─── DATA SECTION

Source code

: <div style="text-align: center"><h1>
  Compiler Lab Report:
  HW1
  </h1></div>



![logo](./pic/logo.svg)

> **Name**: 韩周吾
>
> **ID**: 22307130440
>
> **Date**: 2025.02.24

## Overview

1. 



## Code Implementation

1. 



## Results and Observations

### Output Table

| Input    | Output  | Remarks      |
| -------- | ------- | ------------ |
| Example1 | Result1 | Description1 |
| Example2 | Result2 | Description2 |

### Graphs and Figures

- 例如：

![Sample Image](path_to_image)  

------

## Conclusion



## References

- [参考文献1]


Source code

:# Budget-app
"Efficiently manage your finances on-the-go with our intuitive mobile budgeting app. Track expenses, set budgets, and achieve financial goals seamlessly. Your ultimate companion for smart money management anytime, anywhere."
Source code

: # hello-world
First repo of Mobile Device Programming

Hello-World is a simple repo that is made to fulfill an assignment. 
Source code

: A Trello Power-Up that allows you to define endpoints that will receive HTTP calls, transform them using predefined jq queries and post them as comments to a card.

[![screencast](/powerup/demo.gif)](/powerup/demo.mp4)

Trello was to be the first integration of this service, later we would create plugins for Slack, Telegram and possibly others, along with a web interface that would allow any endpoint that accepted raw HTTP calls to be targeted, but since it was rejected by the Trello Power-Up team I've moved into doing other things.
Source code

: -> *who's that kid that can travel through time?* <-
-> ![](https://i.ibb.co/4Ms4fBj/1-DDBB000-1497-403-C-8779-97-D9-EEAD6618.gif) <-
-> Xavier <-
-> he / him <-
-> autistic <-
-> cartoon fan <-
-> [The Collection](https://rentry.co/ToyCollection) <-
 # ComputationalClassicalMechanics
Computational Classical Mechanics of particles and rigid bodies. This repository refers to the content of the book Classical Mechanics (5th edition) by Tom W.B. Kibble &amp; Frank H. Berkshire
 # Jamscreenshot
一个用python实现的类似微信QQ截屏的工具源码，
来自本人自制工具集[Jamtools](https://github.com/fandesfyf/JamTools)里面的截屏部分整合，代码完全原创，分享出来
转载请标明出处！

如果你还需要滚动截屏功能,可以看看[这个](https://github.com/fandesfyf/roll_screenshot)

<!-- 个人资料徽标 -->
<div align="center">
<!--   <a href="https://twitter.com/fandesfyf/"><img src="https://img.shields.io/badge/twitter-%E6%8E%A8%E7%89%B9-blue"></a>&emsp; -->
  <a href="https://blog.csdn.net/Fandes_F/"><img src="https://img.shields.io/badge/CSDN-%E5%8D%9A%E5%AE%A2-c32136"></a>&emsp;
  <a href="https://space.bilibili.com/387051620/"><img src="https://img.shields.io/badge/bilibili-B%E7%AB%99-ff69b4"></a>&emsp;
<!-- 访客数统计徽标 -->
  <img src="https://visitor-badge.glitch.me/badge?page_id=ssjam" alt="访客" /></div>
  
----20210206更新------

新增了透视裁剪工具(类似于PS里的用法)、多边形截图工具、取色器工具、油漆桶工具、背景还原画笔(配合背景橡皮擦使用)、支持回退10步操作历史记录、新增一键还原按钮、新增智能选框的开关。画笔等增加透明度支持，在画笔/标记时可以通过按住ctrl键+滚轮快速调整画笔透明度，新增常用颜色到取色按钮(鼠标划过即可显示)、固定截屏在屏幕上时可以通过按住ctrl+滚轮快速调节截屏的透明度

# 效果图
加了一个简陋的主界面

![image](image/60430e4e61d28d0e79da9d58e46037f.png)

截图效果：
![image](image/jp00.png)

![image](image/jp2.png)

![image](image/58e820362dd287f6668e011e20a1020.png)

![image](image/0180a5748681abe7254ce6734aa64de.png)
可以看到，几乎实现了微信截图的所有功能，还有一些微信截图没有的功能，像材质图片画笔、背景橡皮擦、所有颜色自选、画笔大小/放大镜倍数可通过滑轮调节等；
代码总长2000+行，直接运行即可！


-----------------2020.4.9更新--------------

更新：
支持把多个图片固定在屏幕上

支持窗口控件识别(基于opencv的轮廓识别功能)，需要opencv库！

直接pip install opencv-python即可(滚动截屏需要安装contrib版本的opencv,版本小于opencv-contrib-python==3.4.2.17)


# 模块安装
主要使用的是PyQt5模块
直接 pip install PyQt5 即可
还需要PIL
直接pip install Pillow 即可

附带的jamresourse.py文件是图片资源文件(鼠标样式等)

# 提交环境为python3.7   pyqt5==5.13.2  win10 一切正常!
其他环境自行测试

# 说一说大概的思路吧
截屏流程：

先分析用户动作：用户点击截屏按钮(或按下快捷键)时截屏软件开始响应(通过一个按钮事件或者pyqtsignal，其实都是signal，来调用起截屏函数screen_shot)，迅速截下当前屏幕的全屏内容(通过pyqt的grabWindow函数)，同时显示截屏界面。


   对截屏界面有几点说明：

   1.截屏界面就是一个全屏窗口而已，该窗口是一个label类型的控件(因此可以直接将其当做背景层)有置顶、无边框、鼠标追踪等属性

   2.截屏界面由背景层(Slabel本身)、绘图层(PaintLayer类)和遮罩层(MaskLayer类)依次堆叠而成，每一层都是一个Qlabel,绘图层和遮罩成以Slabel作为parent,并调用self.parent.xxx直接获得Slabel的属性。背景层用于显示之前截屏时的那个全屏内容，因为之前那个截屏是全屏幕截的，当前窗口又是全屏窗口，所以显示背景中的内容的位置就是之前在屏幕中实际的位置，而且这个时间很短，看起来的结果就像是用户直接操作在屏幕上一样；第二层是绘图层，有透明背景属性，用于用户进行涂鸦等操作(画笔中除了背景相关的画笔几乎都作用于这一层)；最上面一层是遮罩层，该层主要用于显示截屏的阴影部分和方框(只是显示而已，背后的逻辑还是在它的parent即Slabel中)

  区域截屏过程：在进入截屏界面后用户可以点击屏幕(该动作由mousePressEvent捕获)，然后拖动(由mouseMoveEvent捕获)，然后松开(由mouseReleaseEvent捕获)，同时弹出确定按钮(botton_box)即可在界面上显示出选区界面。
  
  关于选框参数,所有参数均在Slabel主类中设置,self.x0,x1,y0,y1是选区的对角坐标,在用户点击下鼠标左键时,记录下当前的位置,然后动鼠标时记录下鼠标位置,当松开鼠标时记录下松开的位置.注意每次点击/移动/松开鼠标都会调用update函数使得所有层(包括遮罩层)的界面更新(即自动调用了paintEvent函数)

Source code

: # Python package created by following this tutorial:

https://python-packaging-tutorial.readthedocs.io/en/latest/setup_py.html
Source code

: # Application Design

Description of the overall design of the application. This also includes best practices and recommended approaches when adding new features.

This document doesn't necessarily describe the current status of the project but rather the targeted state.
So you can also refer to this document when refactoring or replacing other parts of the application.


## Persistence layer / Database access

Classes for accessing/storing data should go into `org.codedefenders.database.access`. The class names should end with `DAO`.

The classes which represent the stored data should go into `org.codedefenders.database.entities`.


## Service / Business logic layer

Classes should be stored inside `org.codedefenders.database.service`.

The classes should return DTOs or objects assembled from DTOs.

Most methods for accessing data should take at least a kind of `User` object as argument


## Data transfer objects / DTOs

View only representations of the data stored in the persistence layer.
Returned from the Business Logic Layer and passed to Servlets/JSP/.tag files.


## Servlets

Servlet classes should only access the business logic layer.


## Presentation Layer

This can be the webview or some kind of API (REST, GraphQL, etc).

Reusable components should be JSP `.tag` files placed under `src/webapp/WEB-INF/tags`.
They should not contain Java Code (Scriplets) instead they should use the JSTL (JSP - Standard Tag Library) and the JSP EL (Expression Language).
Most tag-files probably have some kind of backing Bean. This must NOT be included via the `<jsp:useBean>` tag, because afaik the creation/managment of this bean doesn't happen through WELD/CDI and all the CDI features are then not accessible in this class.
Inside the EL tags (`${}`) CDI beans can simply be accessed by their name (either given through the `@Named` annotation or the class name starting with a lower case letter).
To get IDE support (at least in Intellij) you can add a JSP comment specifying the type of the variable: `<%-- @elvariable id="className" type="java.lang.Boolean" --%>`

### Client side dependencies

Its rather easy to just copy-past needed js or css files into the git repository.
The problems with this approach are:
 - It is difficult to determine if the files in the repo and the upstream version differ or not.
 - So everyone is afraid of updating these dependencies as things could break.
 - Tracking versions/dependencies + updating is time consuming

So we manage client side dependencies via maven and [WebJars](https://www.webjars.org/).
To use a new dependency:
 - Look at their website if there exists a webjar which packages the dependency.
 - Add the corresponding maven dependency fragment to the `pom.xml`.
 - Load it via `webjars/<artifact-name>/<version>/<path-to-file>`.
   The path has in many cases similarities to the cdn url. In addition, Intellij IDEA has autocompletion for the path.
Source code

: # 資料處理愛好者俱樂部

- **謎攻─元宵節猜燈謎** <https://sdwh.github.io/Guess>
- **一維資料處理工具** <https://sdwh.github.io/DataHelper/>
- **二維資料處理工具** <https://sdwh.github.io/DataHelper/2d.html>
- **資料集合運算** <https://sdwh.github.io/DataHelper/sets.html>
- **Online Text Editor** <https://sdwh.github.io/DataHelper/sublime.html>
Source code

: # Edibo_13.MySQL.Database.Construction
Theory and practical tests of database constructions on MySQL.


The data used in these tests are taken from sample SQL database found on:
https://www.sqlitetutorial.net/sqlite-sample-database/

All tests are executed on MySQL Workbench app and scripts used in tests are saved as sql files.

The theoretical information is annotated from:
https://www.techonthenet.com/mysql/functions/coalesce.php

──────

Retype, exactly as written, each line from the one that has "All tests are" to the bottom of the entries above, and include both of those lines.

All tests are executed on MySQL Workbench app and scripts used in tests are saved as sql files.

The theoretical information is annotated from:
https://www.techonthenet.com/mysql/functions/coalesce.php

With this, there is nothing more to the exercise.